Tue Mar 5, 2013 9:0AM
Italy's crisis-hit economy is under mounting pressure. The recent elections in the country have diminished hopes for a stable government---one which could introduce measures to tackle recession, soaring unemployment and one of the world's biggest public debts.
Recession in Italy keeps biting hard and all sectors seem to have been gravely affected. The national bureau of statistics (ISTAT) announced that Italy's real gross domestic product dropped below its 2001 level last year and that the nation's debt-to-GDP ratio surged to 127 per cent in 2012. ISTAT also added the tax burden escalated to a record 44 per cent. As a result around 1,000 businesses closed each day last year.
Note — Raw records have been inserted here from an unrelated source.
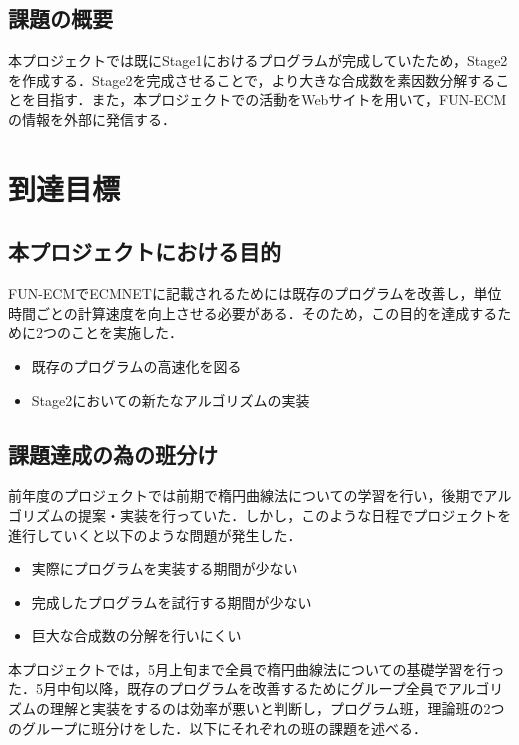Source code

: \documentclass[openany,11pt,papersize]{jsbook}
\begin{document}

\section{課題の概要}\label{sec:gaiyou}

本プロジェクトでは既にStage1におけるプログラムが完成していたため，Stage2を作成する．Stage2を完成させることで，より大きな合成数を素因数分解することを目指す．また，本プロジェクトでの活動をWebサイトを用いて，FUN-ECMの情報を外部に発信する．


\chapter{到達目標}

\section{本プロジェクトにおける目的}\label{sec:mokuteki}

FUN-ECMでECMNETに記載されるためには既存のプログラムを改善し，単位時間ごとの計算速度を向上させる必要がある．そのため，この目的を達成するために2つのことを実施した．

\begin{itemize}
\item 既存のプログラムの高速化を図る
\item Stage2においての新たなアルゴリズムの実装
\end{itemize}


\section{課題達成の為の班分け}
前年度のプロジェクトでは前期で楕円曲線法についての学習を行い，後期でアルゴリズムの提案・実装を行っていた．しかし，このような日程でプロジェクトを進行していくと以下のような問題が発生した．

\begin{itemize}
\item 実際にプログラムを実装する期間が少ない
\item 完成したプログラムを試行する期間が少ない
\item 巨大な合成数の分解を行いにくい
\end{itemize}

本プロジェクトでは，5月上旬まで全員で楕円曲線法についての基礎学習を行った．5月中旬以降，既存のプログラムを改善するためにグループ全員でアルゴリズムの理解と実装をするのは効率が悪いと判断し，プログラム班，理論班の2つのグループに班分けをした．以下にそれぞれの班の課題を述べる．
\end{document}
The recession has also driven up unemployment to record levels in Italy. In January, overall unemployment rose to almost 12 per cent and youth unemployment nearly reached 39 per cent; the highest monthly rates for both since the national bureau of statistics started issuing monthly figures in 2004. Italy's massive national debt recently climbed to over two trillion euros. While outgoing prime minister Mario Monti's painful reforms are set to reduce public waste, significant growth-boosting measures are now desperately needed. However recent general elections have produced a political stalemate and it will be very hard to try to revive the Italian economy without a stable government. Italy's President Giorgio Napolitano will not begin formal consultation with political leaders until March 18. The anti-establishment Five Stars Movement has already warned it will not make alliances with any parties. The task of trying to find a coalition government to rule Italy is likely to turn out extremely difficult for Napolitano.